I'm attempting to tackle an integration problem from a beginning calculus text and running up against a question that by all appearances at least is far more difficult than others.
The problem begins by mentioning (without proof) that it just so happens to be a fact that $ \int_{-\infty}^\infty e^{-x^{2}} dx = \sqrt\pi $.
Here comes a summary of the problem:
To obtain the probability density function for a normal random variable with mean $\mu$ and standard deviation $ \sigma $ "stretch" and "shift" $y = e^{-x^{2}}$ so that the resulting bell curve satisfies the following:
- The bell curve must be symmetric about the line $x = \mu$
- The x-coordinates of the bell's inflection points must be $\mu \pm \sigma $
- The total area under the graph must be exactly 1.
Notably, the problem explicitly states that zero knowledge of probability or stats is required to be able to solve this.
I know a bit about the equation for the normal distribution.
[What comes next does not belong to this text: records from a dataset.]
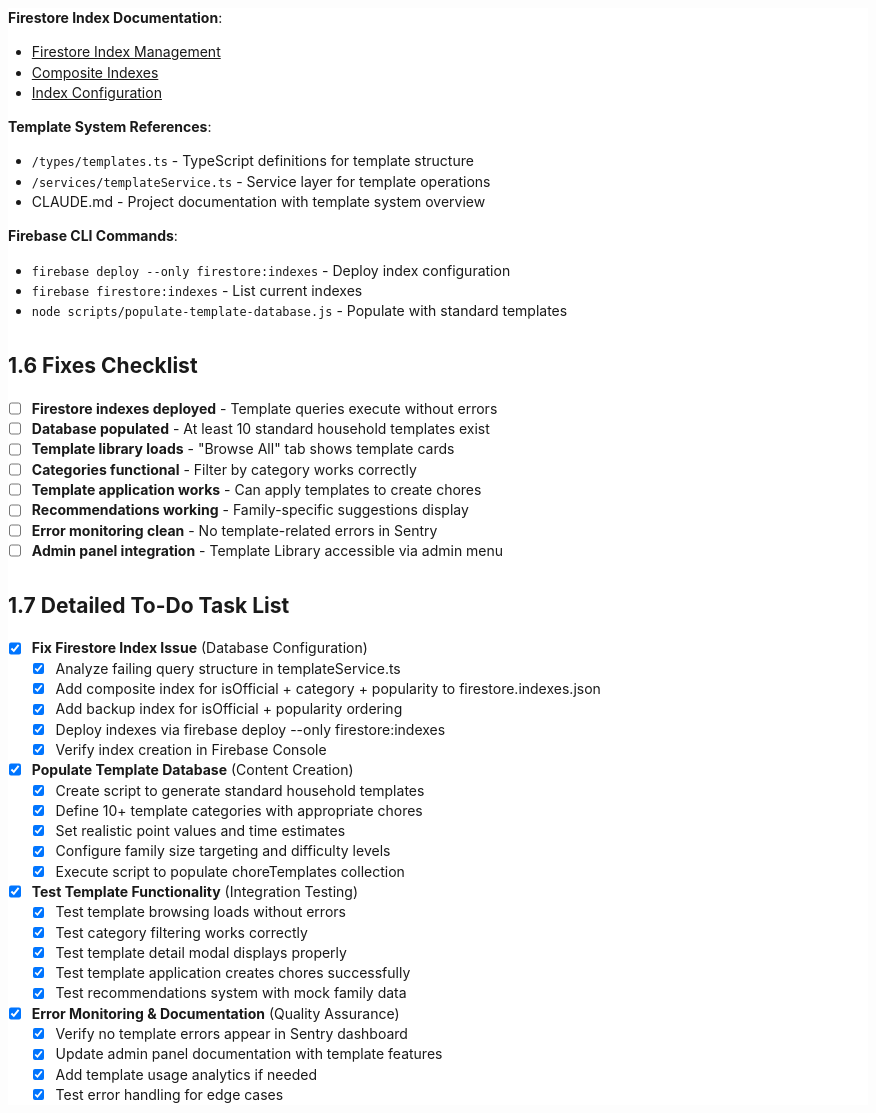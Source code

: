 **Firestore Index Documentation**:
- [Firestore Index Management](https://firebase.google.com/docs/firestore/query-data/indexing)
- [Composite Indexes](https://firebase.google.com/docs/firestore/query-data/index-overview#composite_indexes)
- [Index Configuration](https://firebase.google.com/docs/firestore/reference/firebase-indexes)

**Template System References**:
- `/types/templates.ts` - TypeScript definitions for template structure
- `/services/templateService.ts` - Service layer for template operations
- CLAUDE.md - Project documentation with template system overview

**Firebase CLI Commands**:
- `firebase deploy --only firestore:indexes` - Deploy index configuration
- `firebase firestore:indexes` - List current indexes
- `node scripts/populate-template-database.js` - Populate with standard templates

## 1.6 Fixes Checklist

- [ ] **Firestore indexes deployed** - Template queries execute without errors
- [ ] **Database populated** - At least 10 standard household templates exist
- [ ] **Template library loads** - "Browse All" tab shows template cards
- [ ] **Categories functional** - Filter by category works correctly
- [ ] **Template application works** - Can apply templates to create chores
- [ ] **Recommendations working** - Family-specific suggestions display
- [ ] **Error monitoring clean** - No template-related errors in Sentry
- [ ] **Admin panel integration** - Template Library accessible via admin menu

## 1.7 Detailed To-Do Task List

- [X] **Fix Firestore Index Issue** (Database Configuration)
  - [X] Analyze failing query structure in templateService.ts
  - [X] Add composite index for isOfficial + category + popularity to firestore.indexes.json
  - [X] Add backup index for isOfficial + popularity ordering
  - [X] Deploy indexes via firebase deploy --only firestore:indexes
  - [X] Verify index creation in Firebase Console

- [X] **Populate Template Database** (Content Creation)
  - [X] Create script to generate standard household templates
  - [X] Define 10+ template categories with appropriate chores
  - [X] Set realistic point values and time estimates
  - [X] Configure family size targeting and difficulty levels
  - [X] Execute script to populate choreTemplates collection

- [X] **Test Template Functionality** (Integration Testing)
  - [X] Test template browsing loads without errors
  - [X] Test category filtering works correctly
  - [X] Test template detail modal displays properly
  - [X] Test template application creates chores successfully
  - [X] Test recommendations system with mock family data

- [X] **Error Monitoring & Documentation** (Quality Assurance)
  - [X] Verify no template errors appear in Sentry dashboard
  - [X] Update admin panel documentation with template features
  - [X] Add template usage analytics if needed
  - [X] Test error handling for edge cases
I know its area under the curve is 1. But I have no idea how to derive this from what's given.
I mean, $y = e^{-x^{2}}$ already looks symmetrical around $x = 0 = \mu.$ That...sort of addresses point #1.
As for point #2, I can set the second derivative to 0 $$ -2e^{-x^2}(-2x^2 + 1) = 0$$ so $$-2e^{-x^2} = 0 $$ or $$ -2x^2 + 1 = 0$$
It would appear $-2e^{-x^2} = 0 $ has no solution, so (maybe?) we get $$ x =\mu \pm \sigma = \sqrt{\frac{1}{2}} $$
Not really sure if this is on the right track, and even if so, what to do with it.
Any help would certainly be appreciated.
(Note: This is not homework, just personal interest, so feel free to be as detailed as you like)
I think it is easier to understand in the order of 2 -> 3 -> 1.
First, for 2, you want to scale the graph so that the inflection point $x = \pm \frac{1}{\sqrt{2}}$ to be scaled to $x = \sigma$. That means you want to scale the whole graph by $\sigma \div \frac{1}{\sqrt{2}} = \sqrt{2}\sigma$ in $x$. Recall that for any graph $y=f(x)$, we can scale it by $a$ in $x$ by taking $y=f(x/a)$. So, we have $e^{-\frac{x^2}{2\sigma^2}}$.
Then, for 3, we compute $\int_{-\infty}^\infty e^{-\frac{x^2}{2\sigma^2}}\,dx$ to obtain the value we need to use to make the area equal to 1. We can use the fact $\int_{-\infty}^\infty e^{-x^2}\,dx = \sqrt{\pi}$ for that purpose and obtain $\sqrt{2\pi}\sigma$. Therefore, we have $\frac{1}{\sqrt{2\pi}\sigma}e^{-\frac{x^2}{2\sigma^2}}$.
Finally, 1 is just about translation.
For 1, as you noted $e^{-x^2}$ is symmetric around $x=0$. We want to translate it to $x=\mu$. That means you want to translate the graph of $e^{x^2}$ in the direction of $x$ coordinate for $+\mu$. Recall that for any function $y=f(x)$, you can translate the graph in the direction of $x$ for $+\mu$ by taking $y = f(x-\mu)$. Thus, we obtain the final form $\frac{1}{\sqrt{2\pi}\sigma}e^{-\frac{(x-\mu)^2}{2\sigma^2}}$.